Master human subject ID generator and matcher based on PHI keys: lastFirstNames, dob, gender, mrn

u0028003$ java -jar -Xmx2G ~/Code/SubjectMatchMaker/target/SubjectMatchMaker_0.2.jar 

**************************************************************************************
**                           Subject Match Maker : Sept 2022                        **
**************************************************************************************
SMM attempts to match subject's PHI keys (FirstLastName, DoB, Gender, MRN) against a
registry of the same and fetch their unique subject coreIds.  SMM uses a sum of
the key's LevenshteinEditDistance/Length as the distance metric with penalties for
missing keys. Both a json and spreadsheet report are generated. If indicated,
queries not matched will be added to the registry with a new coreId. Use this tool to
assign unique ids to new subjects and find them using missing, partial, or typo
altered PHI keys. JUnit tested.

Required:
-r Directory containing one file with the prefix 'currentRegistry_' that contains a
      registry of subjects, tab delimited file(.gz/.zip OK), one subject per line: 
      lastName firstName dobMonth(1-12) dobDay(1-31) dobYear(1900-2050) gender(M|F)
      mrn coreId otherIds.

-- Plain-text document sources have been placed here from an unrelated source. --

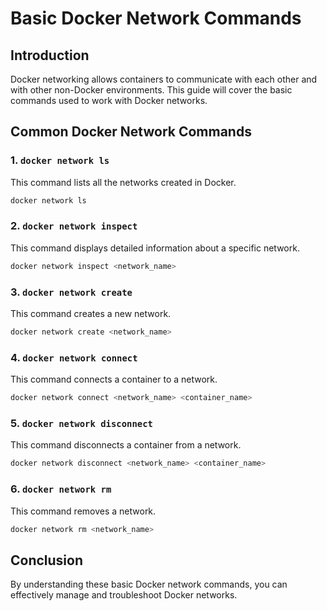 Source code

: # Basic Docker Network Commands

## Introduction

Docker networking allows containers to communicate with each other and with other non-Docker environments. This guide will cover the basic commands used to work with Docker networks.

## Common Docker Network Commands

### 1. `docker network ls`

This command lists all the networks created in Docker.

```bash
docker network ls
```

### 2. `docker network inspect`

This command displays detailed information about a specific network.

```bash
docker network inspect <network_name>
``` 

### 3. `docker network create`

This command creates a new network.

```bash
docker network create <network_name>
```

### 4. `docker network connect`

This command connects a container to a network.

```bash
docker network connect <network_name> <container_name>
```

### 5. `docker network disconnect`

This command disconnects a container from a network.

```bash
docker network disconnect <network_name> <container_name>
```

### 6. `docker network rm`

This command removes a network.

```bash
docker network rm <network_name>
```

## Conclusion

By understanding these basic Docker network commands, you can effectively manage and troubleshoot Docker networks.

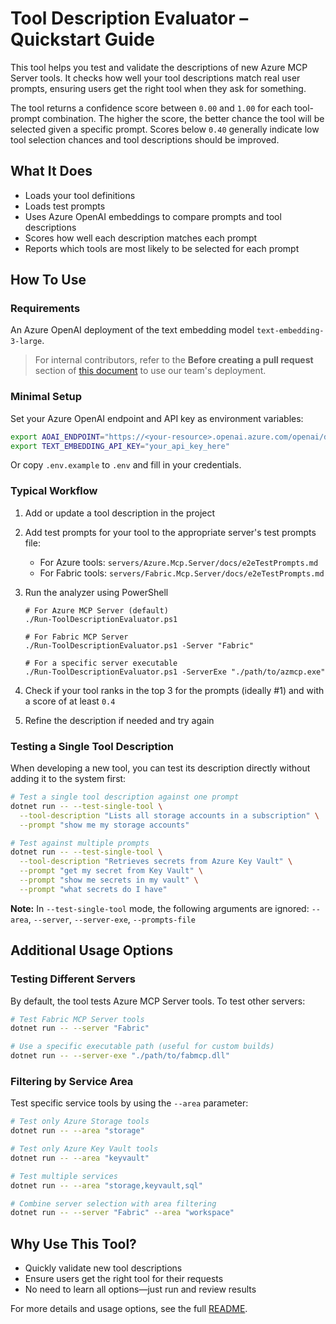 # Tool Description Evaluator – Quickstart Guide

This tool helps you test and validate the descriptions of new Azure MCP Server tools. It checks how well your tool descriptions match real user prompts, ensuring users get the right tool when they ask for something.

The tool returns a confidence score between `0.00` and `1.00` for each tool-prompt combination. The higher the score, the better chance the tool will be selected given a specific prompt. Scores below `0.40` generally indicate low tool selection chances and tool descriptions should be improved.

## What It Does

- Loads your tool definitions
- Loads test prompts
- Uses Azure OpenAI embeddings to compare prompts and tool descriptions
- Scores how well each description matches each prompt
- Reports which tools are most likely to be selected for each prompt

## How To Use

### Requirements

An Azure OpenAI deployment of the text embedding model `text-embedding-3-large`.

> For internal contributors, refer to the **Before creating a pull request** section of [this document](https://eng.ms/docs/products/azure-developer-experience/mcp/mcp-getting-started) to use our team's deployment.

### Minimal Setup

Set your Azure OpenAI endpoint and API key as environment variables:

```bash
export AOAI_ENDPOINT="https://<your-resource>.openai.azure.com/openai/deployments/<embeddings-deployment-name>/embeddings?api-version=<api-version>"
export TEXT_EMBEDDING_API_KEY="your_api_key_here"
```

Or copy `.env.example` to `.env` and fill in your credentials.

### Typical Workflow

1. Add or update a tool description in the project
2. Add test prompts for your tool to the appropriate server's test prompts file:
   - For Azure tools: `servers/Azure.Mcp.Server/docs/e2eTestPrompts.md`
   - For Fabric tools: `servers/Fabric.Mcp.Server/docs/e2eTestPrompts.md`
3. Run the analyzer using PowerShell

    ```pwsh
    # For Azure MCP Server (default)
    ./Run-ToolDescriptionEvaluator.ps1

    # For Fabric MCP Server
    ./Run-ToolDescriptionEvaluator.ps1 -Server "Fabric"

    # For a specific server executable
    ./Run-ToolDescriptionEvaluator.ps1 -ServerExe "./path/to/azmcp.exe"
    ```

4. Check if your tool ranks in the top 3 for the prompts (ideally #1) and with a score of at least `0.4`
5. Refine the description if needed and try again

### Testing a Single Tool Description

When developing a new tool, you can test its description directly without adding it to the system first:

```bash
# Test a single tool description against one prompt
dotnet run -- --test-single-tool \
  --tool-description "Lists all storage accounts in a subscription" \
  --prompt "show me my storage accounts"

# Test against multiple prompts
dotnet run -- --test-single-tool \
  --tool-description "Retrieves secrets from Azure Key Vault" \
  --prompt "get my secret from Key Vault" \
  --prompt "show me secrets in my vault" \
  --prompt "what secrets do I have"
```

**Note:** In `--test-single-tool` mode, the following arguments are ignored: `--area`, `--server`, `--server-exe`, `--prompts-file`

## Additional Usage Options

### Testing Different Servers

By default, the tool tests Azure MCP Server tools. To test other servers:

```bash
# Test Fabric MCP Server tools
dotnet run -- --server "Fabric"

# Use a specific executable path (useful for custom builds)
dotnet run -- --server-exe "./path/to/fabmcp.dll"
```

### Filtering by Service Area

Test specific service tools by using the `--area` parameter:

```bash
# Test only Azure Storage tools
dotnet run -- --area "storage"

# Test only Azure Key Vault tools
dotnet run -- --area "keyvault"

# Test multiple services
dotnet run -- --area "storage,keyvault,sql"

# Combine server selection with area filtering
dotnet run -- --server "Fabric" --area "workspace"
```

## Why Use This Tool?

- Quickly validate new tool descriptions
- Ensure users get the right tool for their requests
- No need to learn all options—just run and review results

For more details and usage options, see the full [README](https://github.com/microsoft/mcp/blob/main/eng/tools/ToolDescriptionEvaluator/README.md).

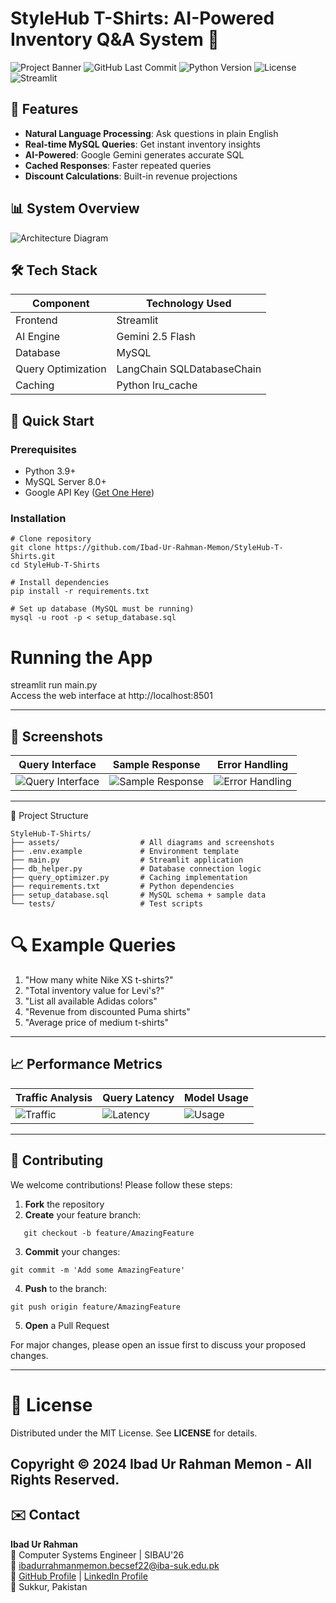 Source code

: # StyleHub T-Shirts: AI-Powered Inventory Q&A System 👕

![Project Banner](assets/Screenshot_1.png)
![GitHub Last Commit](https://img.shields.io/github/last-commit/Ibad-Ur-Rahman-Memon/StyleHub-T-Shirts?style=flat-square)
![Python Version](https://img.shields.io/badge/python-3.9%2B-blue?style=flat-square)
![License](https://img.shields.io/badge/license-MIT-green?style=flat-square)
![Streamlit](https://img.shields.io/badge/UI-Streamlit-FF4B4B?style=flat-square)

## 🌟 Features
- **Natural Language Processing**: Ask questions in plain English
- **Real-time MySQL Queries**: Get instant inventory insights
- **AI-Powered**: Google Gemini generates accurate SQL
- **Cached Responses**: Faster repeated queries
- **Discount Calculations**: Built-in revenue projections

## 📊 System Overview
![Architecture Diagram](assets/Class%20Diagram%20(UML).png)

## 🛠️ Tech Stack
| Component          | Technology Used          |
|--------------------|--------------------------|
| Frontend           | Streamlit                |
| AI Engine          | Gemini 2.5 Flash         |
| Database           | MySQL                    |
| Query Optimization | LangChain SQLDatabaseChain|
| Caching            | Python lru_cache         |

## 🚀 Quick Start

### Prerequisites
- Python 3.9+
- MySQL Server 8.0+
- Google API Key ([Get One Here](https://ai.google.dev/))

### Installation
```
# Clone repository
git clone https://github.com/Ibad-Ur-Rahman-Memon/StyleHub-T-Shirts.git
cd StyleHub-T-Shirts

# Install dependencies
pip install -r requirements.txt

# Set up database (MySQL must be running)
mysql -u root -p < setup_database.sql
```
# Running the App

streamlit run main.py <br>
Access the web interface at http://localhost:8501

---
## 📸 Screenshots

| Query Interface | Sample Response | Error Handling |
|-----------------|-----------------|----------------|
| ![Query Interface](assets/Screenshot_2.png) | ![Sample Response](assets/Screenshot_4.png) | ![Error Handling](assets/Errors.png) |

---
📂 Project Structure
```
StyleHub-T-Shirts/
├── assets/                  # All diagrams and screenshots
├── .env.example             # Environment template
├── main.py                  # Streamlit application
├── db_helper.py             # Database connection logic
├── query_optimizer.py       # Caching implementation
├── requirements.txt         # Python dependencies
├── setup_database.sql       # MySQL schema + sample data
└── tests/                   # Test scripts
```

# 🔍 Example Queries
1. "How many white Nike XS t-shirts?"
2. "Total inventory value for Levi's?"
3. "List all available Adidas colors"
4. "Revenue from discounted Puma shirts"
5. "Average price of medium t-shirts"

---

## 📈 Performance Metrics

| Traffic Analysis | Query Latency | Model Usage |
|------------------|---------------|-------------|
| ![Traffic](assets/Traffic.png) | ![Latency](assets/Median%20latency.png) | ![Usage](assets/modelusage.png) |

---

## 🤝 Contributing

We welcome contributions! Please follow these steps:

1. **Fork** the repository
2. **Create** your feature branch:  
```
   git checkout -b feature/AmazingFeature
```
3. **Commit** your changes:
```
git commit -m 'Add some AmazingFeature'
```
4. **Push** to the branch:
```
git push origin feature/AmazingFeature
```
5. **Open** a Pull Request

For major changes, please open an issue first to discuss your proposed changes.



---
# 📜 License
Distributed under the MIT License. See **LICENSE** for details. <br>

**Copyright © 2024 Ibad Ur Rahman Memon - All Rights Reserved.**
---

## ✉️ Contact

**Ibad Ur Rahman**  
📌 Computer Systems Engineer | SIBAU'26  
📧 [ibadurrahmanmemon.becsef22@iba-suk.edu.pk](mailto:ibadurrahmanmemon.becsef22@iba-suk.edu.pk)  
🔗 [GitHub Profile](https://github.com/Ibad-Ur-Rahman-Memon) | [LinkedIn Profile](https://www.linkedin.com/in/ibad-ur-rahman-memon)  
📍 Sukkur, Pakistan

The last two columns are optional. Semicolon delimit
      otherIds. Use '.' for missing info. CoreIds will be created as needed.
      Example: Biden Joseph 11 20 1942 M 19485763 . 7474732,847362
-q File containing queries to match to the registry, ditto. Alternatively, provide
      a single column of coreIds to use in fetching subject info from the registry.
-o Directory to write out the match result reports.

Optional:
-a Add query subjects that failed to match to the registry and assign them a coreId.
-s Max edit score for match, defaults to 0.12, smaller scores are more stringent.
-p Score penalty for a single missing key, defaults to 0.12
-k Score penatly for additional missing keys, defaults to 1
-t Number of threads to use, defaults to all.
-m Number of top matches to return per query, defaults to 3
-c Case-insensitive name matching, defaults to case sensitive.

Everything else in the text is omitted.